In this study, there were no acute postoperative analgesic or anti-hyperalgesic effects [19] when nefopam was used as a non-opioid centrally acting inhibitor of serotonin, epinephrine and dopamine uptake at synapses. Nefopam is predicted to function as a delayed postoperative analgesic agent based on the VAS score 24 h after surgery. In addition, it has been difficult to demonstrate the preventive analgesic effects of nefopam by its early anti-nociceptive action as a single agent and it shows no benefit in decreasing PONV, one of the minor side effects [23]. This finding should be further investigated in terms of antiemetic and anti-nociceptive receptors.
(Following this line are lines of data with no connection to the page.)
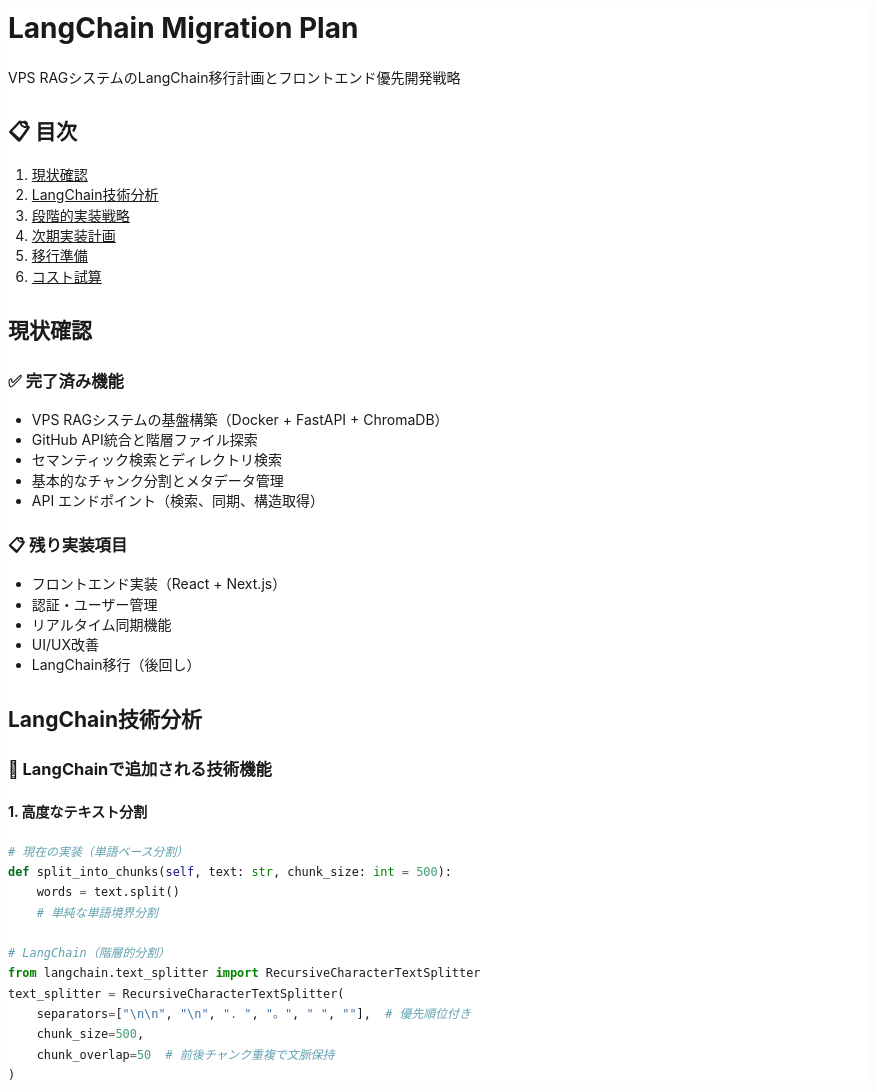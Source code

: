# LangChain Migration Plan

VPS RAGシステムのLangChain移行計画とフロントエンド優先開発戦略

## 📋 目次

1. [現状確認](#現状確認)
2. [LangChain技術分析](#langchain技術分析)
3. [段階的実装戦略](#段階的実装戦略)
4. [次期実装計画](#次期実装計画)
5. [移行準備](#移行準備)
6. [コスト試算](#コスト試算)

## 現状確認

### ✅ 完了済み機能
- VPS RAGシステムの基盤構築（Docker + FastAPI + ChromaDB）
- GitHub API統合と階層ファイル探索
- セマンティック検索とディレクトリ検索
- 基本的なチャンク分割とメタデータ管理
- API エンドポイント（検索、同期、構造取得）

### 📋 残り実装項目
- フロントエンド実装（React + Next.js）
- 認証・ユーザー管理
- リアルタイム同期機能
- UI/UX改善
- LangChain移行（後回し）

## LangChain技術分析

### 🔧 LangChainで追加される技術機能

#### 1. 高度なテキスト分割
```python
# 現在の実装（単語ベース分割）
def split_into_chunks(self, text: str, chunk_size: int = 500):
    words = text.split()
    # 単純な単語境界分割

# LangChain（階層的分割）
from langchain.text_splitter import RecursiveCharacterTextSplitter
text_splitter = RecursiveCharacterTextSplitter(
    separators=["\n\n", "\n", ". ", "。", " ", ""],  # 優先順位付き
    chunk_size=500,
    chunk_overlap=50  # 前後チャンク重複で文脈保持
)
```
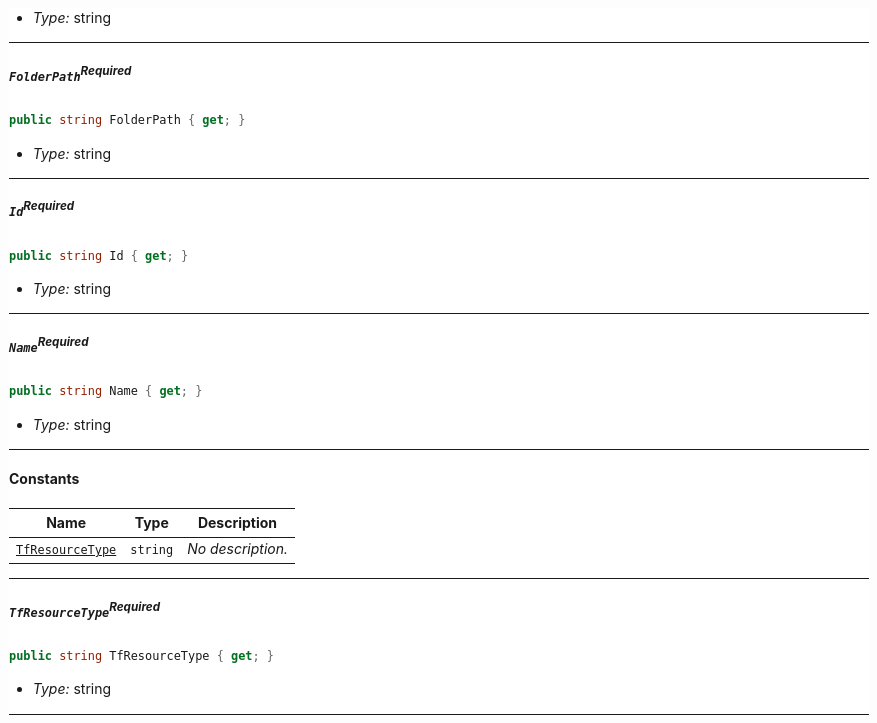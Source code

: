 - *Type:* string

---

##### `FolderPath`<sup>Required</sup> <a name="FolderPath" id="@cdktf/provider-azurerm.dataShareDatasetBlobStorage.DataShareDatasetBlobStorage.property.folderPath"></a>

```csharp
public string FolderPath { get; }
```

- *Type:* string

---

##### `Id`<sup>Required</sup> <a name="Id" id="@cdktf/provider-azurerm.dataShareDatasetBlobStorage.DataShareDatasetBlobStorage.property.id"></a>

```csharp
public string Id { get; }
```

- *Type:* string

---

##### `Name`<sup>Required</sup> <a name="Name" id="@cdktf/provider-azurerm.dataShareDatasetBlobStorage.DataShareDatasetBlobStorage.property.name"></a>

```csharp
public string Name { get; }
```

- *Type:* string

---

#### Constants <a name="Constants" id="Constants"></a>

| **Name** | **Type** | **Description** |
| --- | --- | --- |
| <code><a href="#@cdktf/provider-azurerm.dataShareDatasetBlobStorage.DataShareDatasetBlobStorage.property.tfResourceType">TfResourceType</a></code> | <code>string</code> | *No description.* |

---

##### `TfResourceType`<sup>Required</sup> <a name="TfResourceType" id="@cdktf/provider-azurerm.dataShareDatasetBlobStorage.DataShareDatasetBlobStorage.property.tfResourceType"></a>

```csharp
public string TfResourceType { get; }
```

- *Type:* string

---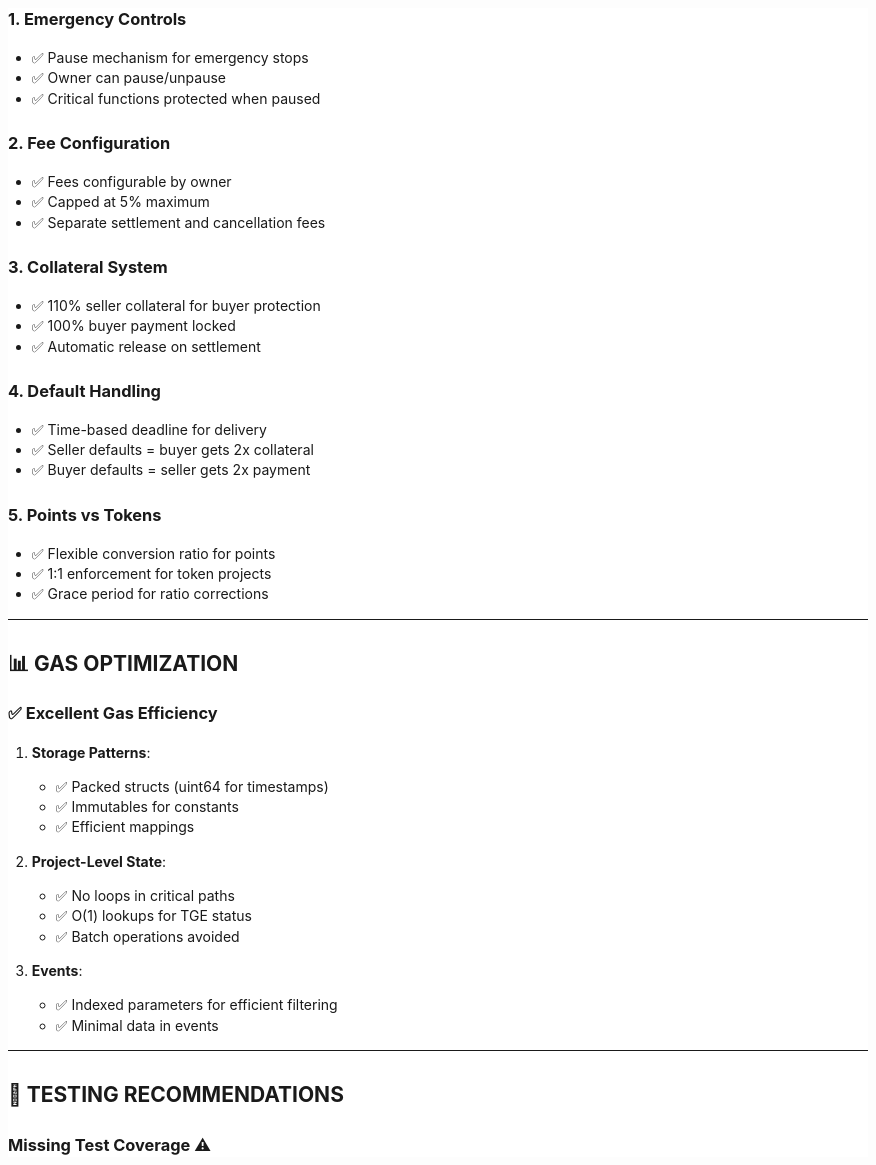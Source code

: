 ### 1. **Emergency Controls**
- ✅ Pause mechanism for emergency stops
- ✅ Owner can pause/unpause
- ✅ Critical functions protected when paused

### 2. **Fee Configuration**
- ✅ Fees configurable by owner
- ✅ Capped at 5% maximum
- ✅ Separate settlement and cancellation fees

### 3. **Collateral System**
- ✅ 110% seller collateral for buyer protection
- ✅ 100% buyer payment locked
- ✅ Automatic release on settlement

### 4. **Default Handling**
- ✅ Time-based deadline for delivery
- ✅ Seller defaults = buyer gets 2x collateral
- ✅ Buyer defaults = seller gets 2x payment

### 5. **Points vs Tokens**
- ✅ Flexible conversion ratio for points
- ✅ 1:1 enforcement for token projects
- ✅ Grace period for ratio corrections

---

## 📊 GAS OPTIMIZATION

### ✅ **Excellent Gas Efficiency**

1. **Storage Patterns**:
   - ✅ Packed structs (uint64 for timestamps)
   - ✅ Immutables for constants
   - ✅ Efficient mappings

2. **Project-Level State**:
   - ✅ No loops in critical paths
   - ✅ O(1) lookups for TGE status
   - ✅ Batch operations avoided

3. **Events**:
   - ✅ Indexed parameters for efficient filtering
   - ✅ Minimal data in events

---

## 🧪 TESTING RECOMMENDATIONS

### **Missing Test Coverage** ⚠️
There were some limitations of our study. First, there are limitations on the dose and usage of nefopam. In previous studies, nefopam was applied as a preoperative, intraoperative and postoperative continuous infusion through IV-PCA. In other words, using only the nefopam without opioids means that we are unable to prove the definite effect as an alternative or find a maximizing effect only through continuous administration. Since all patients were only given a limited dose for a short period of time, administering this low dose in the short term prevented us from demonstrating typical results. Further studies of the opioid-equivalent analgesic dosage and injection method will be needed. Second, in our orthopedics departments, rescue drugs are injected at regular time intervals whenever patients complain postoperative pain. Therefore, this does means that the patient’s pain status and evaluation are not directly measured by our rescue drug protocol. Therefore, PRNs and rescue drugs must be taken into account when considering objective indicators in future analysis.

5. Conclusions

Arthroscopic rotator cuff repair produces pain that is less severe than other open orthopedic surgeries but is accompanied by early, intense and long-lasting postoperative pain. Despite the non-opioid, centrally acting analgesic action of nefopam, there are currently no definitive answers regarding its anti-hyperalgesic and analgesic effects when applied as a single agent preemptively and immediately after surgery in a certain dose. This result might be expected to be influenced by the dose and application method of nefopam. To confirm the efficacy of nefopam, the studies in the near future should analyze various timely appropriate methods of administering nefopam as a single agent (not a combination) rather than the continuous intraoperative and postoperative infusion approach of previous studies.

6. The Clinical Study Registration Numbers

This study was approved by Institutional review board (IRB) (Registration number: KC15OISI0446) and Clinical Research information service (CRIS) (Registration number: KCT00023254).